La saña, la ironía e incluso la mala educación (en la medida que no constituyan acoso o amenazas) son todas conductas desagradables e indeseables, pero que están amparadas por la libertad de expresión. Por el contrario, conductas como el racismo, el sexismo y la xenofobia (que afectan desproporcionadamente a sectores vulnerables y excluidos de la población) no son discurso protegido y deben ser activamente combatidas. Paradójicamente, se denuncia censura al ser víctima de lo primero, pero se invoca la libertad de expresión para justificar lo segundo. 

Por último, es importante recordar que las figuras públicas, autoridades y ciertos funcionarios (respecto al ejercicio de su cargo), por el lugar que ocupan en el debate público, están obligados a resistir un mayor nivel de escrutinio y crítica por parte de la sociedad. Eso no siempre será agradable, pero es necesario para el sano funcionamiento de nuestra democracia. 

La espada de Damocles

Publicado originalmente el 24 de septiembre de 2019 en La Segunda

Escuchar a una figura pública anunciar que se querellará contra un particular por el delito de injuria o calumnia, se ha vuelto tan rutinario que ya forma parte de nuestra cotidianidad política. 

Pero hay algo intrínsecamente problemático en el hecho que alguien arriesgue penas de cárcel por haber emitido un juicio o una opinión. En primer lugar, porque se presta para el comportamiento estratégico: la forma más eficaz para acallar discursos críticos, oponentes políticos y periodistas ejerciendo su labor de investigación es la amenaza de tener que enfrentar un proceso penal.

De hecho, la sola posibilidad de ser víctima de una querella puede ser suficiente disuasivo para producir un efecto inhibitorio.

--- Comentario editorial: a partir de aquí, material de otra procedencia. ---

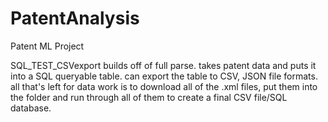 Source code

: # PatentAnalysis
Patent ML Project
 
 
SQL_TEST_CSVexport builds off of full parse. takes patent data and puts it into a SQL queryable table. can export the table to CSV, JSON file formats. all that's left for data work is to download all of the .xml files, put them into the folder and run through all of them to create a final CSV file/SQL database.
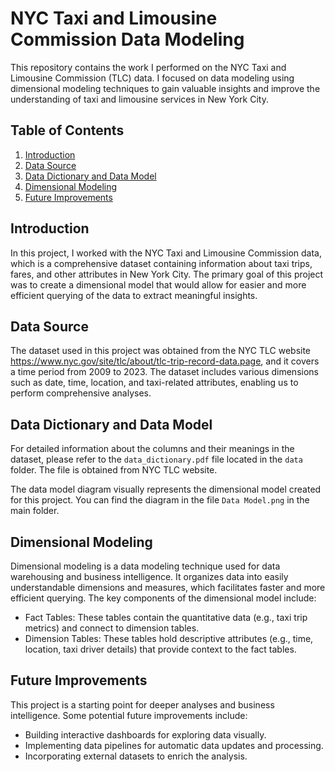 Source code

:# NYC Taxi and Limousine Commission Data Modeling

This repository contains the work I performed on the NYC Taxi and Limousine Commission (TLC) data. I focused on data modeling using dimensional modeling techniques to gain valuable insights and improve the understanding of taxi and limousine services in New York City.

## Table of Contents

1. [Introduction](#introduction)
2. [Data Source](#data-source)
2. [Data Dictionary and Data Model](#data-dictionary-and-data-model)
3. [Dimensional Modeling](#dimensional-modeling)
4. [Future Improvements](#future-improvements)

## Introduction

In this project, I worked with the NYC Taxi and Limousine Commission data, which is a comprehensive dataset containing information about taxi trips, fares, and other attributes in New York City. The primary goal of this project was to create a dimensional model that would allow for easier and more efficient querying of the data to extract meaningful insights.

## Data Source

The dataset used in this project was obtained from the NYC TLC website https://www.nyc.gov/site/tlc/about/tlc-trip-record-data.page, and it covers a time period from 2009 to 2023. The dataset includes various dimensions such as date, time, location, and taxi-related attributes, enabling us to perform comprehensive analyses.

## Data Dictionary and Data Model

For detailed information about the columns and their meanings in the dataset, please refer to the `data_dictionary.pdf` file located in the `data` folder. The file is obtained from NYC TLC website.

The data model diagram visually represents the dimensional model created for this project. You can find the diagram in the file `Data Model.png` in the main folder.

## Dimensional Modeling

Dimensional modeling is a data modeling technique used for data warehousing and business intelligence. It organizes data into easily understandable dimensions and measures, which facilitates faster and more efficient querying. The key components of the dimensional model include:

- Fact Tables: These tables contain the quantitative data (e.g., taxi trip metrics) and connect to dimension tables. <br>
- Dimension Tables: These tables hold descriptive attributes (e.g., time, location, taxi driver details) that provide context to the fact tables.

## Future Improvements

This project is a starting point for deeper analyses and business intelligence. Some potential future improvements include:

- Building interactive dashboards for exploring data visually.
- Implementing data pipelines for automatic data updates and processing.
- Incorporating external datasets to enrich the analysis.

 
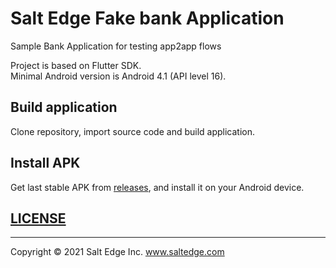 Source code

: # Salt Edge Fake bank Application  
Sample Bank Application for testing app2app flows  

Project is based on Flutter SDK.  
Minimal Android version is Android 4.1 (API level 16).  
  
## Build application
Clone repository, import source code and build application.  

## Install APK
Get last stable APK from [releases](https://github.com/saltedge/fake-bank-app/releases/),
and install it on your Android device.  

## [LICENSE](LICENSE.txt)  
  
---
Copyright © 2021 Salt Edge Inc. www.saltedge.com

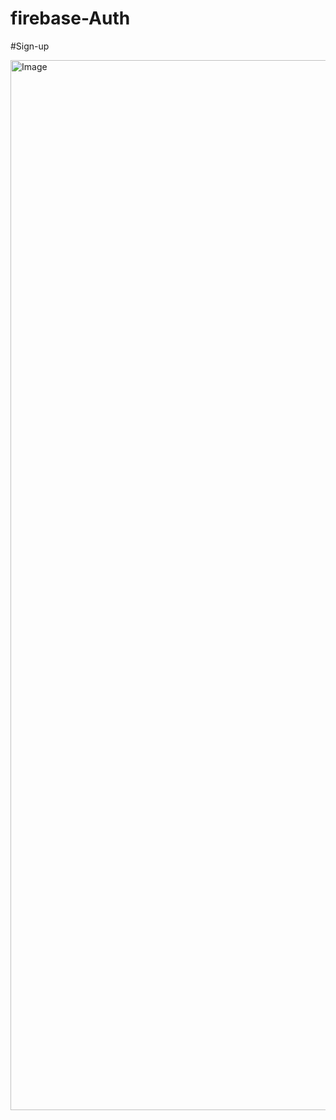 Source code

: # firebase-Auth

#Sign-up

<img width="1680" alt="Image" src="https://github.com/user-attachments/assets/34f2793d-e40b-405d-a925-47e63c3d3ad9" />

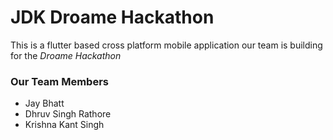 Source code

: # JDK Droame Hackathon

This is a flutter based cross platform mobile application our team is building for the *Droame Hackathon*


### Our Team Members
- Jay Bhatt
- Dhruv Singh Rathore
- Krishna Kant Singh
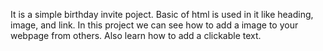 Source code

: It is a simple birthday invite poject.
Basic of html is used in it like heading, image, and link.
In this project we can see how to add a image to your webpage from others.
Also learn how to add a clickable text.
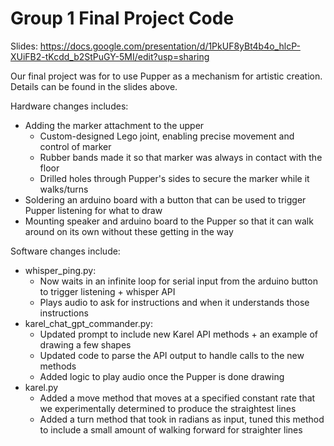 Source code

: # Group 1 Final Project Code

Slides: https://docs.google.com/presentation/d/1PkUF8yBt4b4o_hlcP-XUiFB2-tKcdd_b2StPuGY-5MI/edit?usp=sharing

Our final project was for to use Pupper as a mechanism for artistic creation. Details can be found in the slides above.

Hardware changes includes:
- Adding the marker attachment to the upper
  - Custom-designed Lego joint, enabling precise movement and control of marker
  - Rubber bands made it so that marker was always in contact with the floor
  - Drilled holes through Pupper's sides to secure the marker while it walks/turns
- Soldering an arduino board with a button that can be used to trigger Pupper listening for what to draw
- Mounting speaker and arduino board to the Pupper so that it can walk around on its own without these getting in the way

Software changes include:
- whisper_ping.py:
  - Now waits in an infinite loop for serial input from the arduino button to trigger listening + whisper API
  - Plays audio to ask for instructions and when it understands those instructions
- karel_chat_gpt_commander.py:
  - Updated prompt to include new Karel API methods + an example of drawing a few shapes
  - Updated code to parse the API output to handle calls to the new methods
  - Added logic to play audio once the Pupper is done drawing
- karel.py
  - Added a move method that moves at a specified constant rate that we experimentally determined to produce the straightest lines
  - Added a turn method that took in radians as input, tuned this method to include a small amount of walking forward for straighter lines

Aun cuando un acusado de injuria sea inocente, las consecuencias económicas, laborales y reputacionales de un proceso donde se arriesga la cárcel puede significar que los individuos se restrinjan de ejercer su legítimo derecho a la libertad de expresión. Esta amenaza velada genera un ambiente periodístico pacato y poco atrevido, incapaz de aventurarse en donde es más necesaria su labor: en situaciones que incomodan al poder político. 

Pero no sólo los periodistas han sido víctimas de esta espada de Damocles. Recientemente hemos sido testigos de cómo las querellas de injuria han sido utilizadas por académicos para amedrentar a estudiantes que se han atrevido a denunciar situaciones de acoso sexual y por alcaldes para perseguir a ciudadanos que los critican por redes sociales. 

No se trata de que las figuras públicas -quienes deben soportar un mayor nivel de escrutinio por parte de la sociedad- no cuenten con herramientas para defenderse ante expresiones de mala fe que busquen dañar su honra. Se trata que estas herramientas sean proporcionales y no se transformen en armas de intimidación que acallen el debate público.

En esta materia, vale la pena imitar a países como Estados Unidos o México, donde la persecución de este tipo de conductas injuriosas no es criminal, sino que a través de una acción indemnizatoria en un juicio civil. De esta forma, nos acercaremos un poco más a un marco institucional que habilite una esfera pública plural, desinhibida y vigorosa.